Rewinding a little, the Riddle of the Sands Adventure Club is a fantastic initiative. It’s a pair of enthusiastic eccentrics who want to retrace the route described in the novel, which is ‘curiously specific about dates and places’, and in doing so explore the social, literary, and historical context of the novel, and how this is reflected in the terrain of today. Their podcasts are tremendously entertaining and I genuinely hope they raise enough cash to set out on their adventure. I’ve put my hand in my pocket, and I’d encourage all of you to do so too. You can do so at Unbound here.
But back to the screening and the chance, 30 or so years after the family failure to see the film? It started with an
instruction to meet at the last ships chandler in London, a lovely small shop on Shaftesbury Avenue full of arcane materials and enticing books about hidden anchorages on the Brittany coast. It proceeds to the parish rooms at St Giles, tucked away behind the church and bedecked with a slightly curious list of parish luminaries on the wall. It has an industrial looking improvised screen, the film’s overture on a loop in the background, and it has Lloyd and Tim (both engaging and fun people) being enthusiastic about what they’re trying to do. And there’s grog.
|The first instruction - rendezvous in a ships' chandler.|
An intriguingly varied group of people are gathered to watch the film. There’s someone who owns a Rippingille stove, there’s someone who’s painted a seascape of the Dulcibella, there’s me and my wife, who just like this juxtaposition between history, travel, and London.
A quick introduction by Lloyd and Tim, duly Periscoped, a quick word from the composer of the film’s soundtrack, and it’s into the screening. The film’s good, but it’s of its time.
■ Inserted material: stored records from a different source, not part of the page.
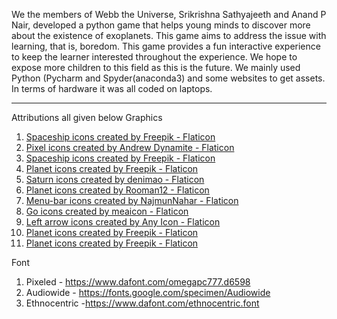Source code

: We the members of Webb the Universe, Srikrishna Sathyajeeth and Anand P Nair, developed a python game that helps young minds to discover more about the existence of exoplanets.
This game aims to address the issue with learning, that is, boredom.
This game provides a fun interactive experience to keep the learner interested throughout the experience.
We hope  to expose more children to this field as this is the future.
We mainly used Python (Pycharm and Spyder(anaconda3) and some websites to get assets. 
In terms of hardware it was all coded on laptops. 

--------------------------------------------------------------------------------------------------------------------------------------
Attributions all given below
Graphics
1. <a href="https://www.flaticon.com/free-icons/spaceship" title="spaceship icons">Spaceship icons created by Freepik - Flaticon</a>		
2. <a href="https://www.flaticon.com/free-icons/pixel" title="pixel icons">Pixel icons created by Andrew Dynamite - Flaticon</a>
3. <a href="https://www.flaticon.com/free-icons/spaceship" title="spaceship icons">Spaceship icons created by Freepik - Flaticon</a>
4. <a href="https://www.flaticon.com/free-icons/planet" title="planet icons">Planet icons created by Freepik - Flaticon</a>
5. <a href="https://www.flaticon.com/free-icons/saturn" title="saturn icons">Saturn icons created by denimao - Flaticon</a>
6. <a href="https://www.flaticon.com/free-icons/planet" title="planet icons">Planet icons created by Rooman12 - Flaticon</a>
7. <a href="https://www.flaticon.com/free-icons/menu-bar" title="menu-bar icons">Menu-bar icons created by NajmunNahar - Flaticon</a>
8. <a href="https://www.flaticon.com/free-icons/go" title="go icons">Go icons created by meaicon - Flaticon</a>
9. <a href="https://www.flaticon.com/free-icons/left-arrow" title="left arrow icons">Left arrow icons created by Any Icon - Flaticon</a>
10. <a href="https://www.flaticon.com/free-icons/planet" title="planet icons">Planet icons created by Freepik - Flaticon</a>
11. <a href="https://www.flaticon.com/free-icons/planet" title="planet icons">Planet icons created by Freepik - Flaticon</a>

Font
1. Pixeled - <https://www.dafont.com/omegapc777.d6598>
2. Audiowide - <https://fonts.google.com/specimen/Audiowide>
3. Ethnocentric -<https://www.dafont.com/ethnocentric.font>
It’s easy to forget that the 1970s were quite a long time ago and almost closer to the dawn of cinema than they are to us. There are bits in the film where lingering long shots on eyes owe a lot to Eisenstein and D. W. Griffith, notes that today presumably would be superseded by something CGIed.
It’s a hot evening, one of the hottest London’s had this year, and parish rooms are not known for being airy. My experiences of the Ems estuary and the Waddensee are more wintery, but I’m sure they can be close and airless too. It’s nice to be given the opportunity to focus on a film in the way it was supposed to be seen rather than having it in the background while you dick about on a second screen. As a film it’s lasted better than others from the period, and can appeal to even the non-geekish amongst us. It’s even better watched amongst like minded folk.
The Riddle of the Sands Adventure Club probably doesn’t have a commercial leg to stand on, which is why those of us who support it just because it’s a fabulous idea need to stand up and make sure it keeps going. They stage intriguing events like this, they entertain and engage with us in their podcasts, and their finished product is the sort of metanarrative that should be encouraged. Please, go and find them, explore what they’re doing, and chuck them some cash so they can tell us what the Frisian Islands interpreted through the eyes of Childers are really like.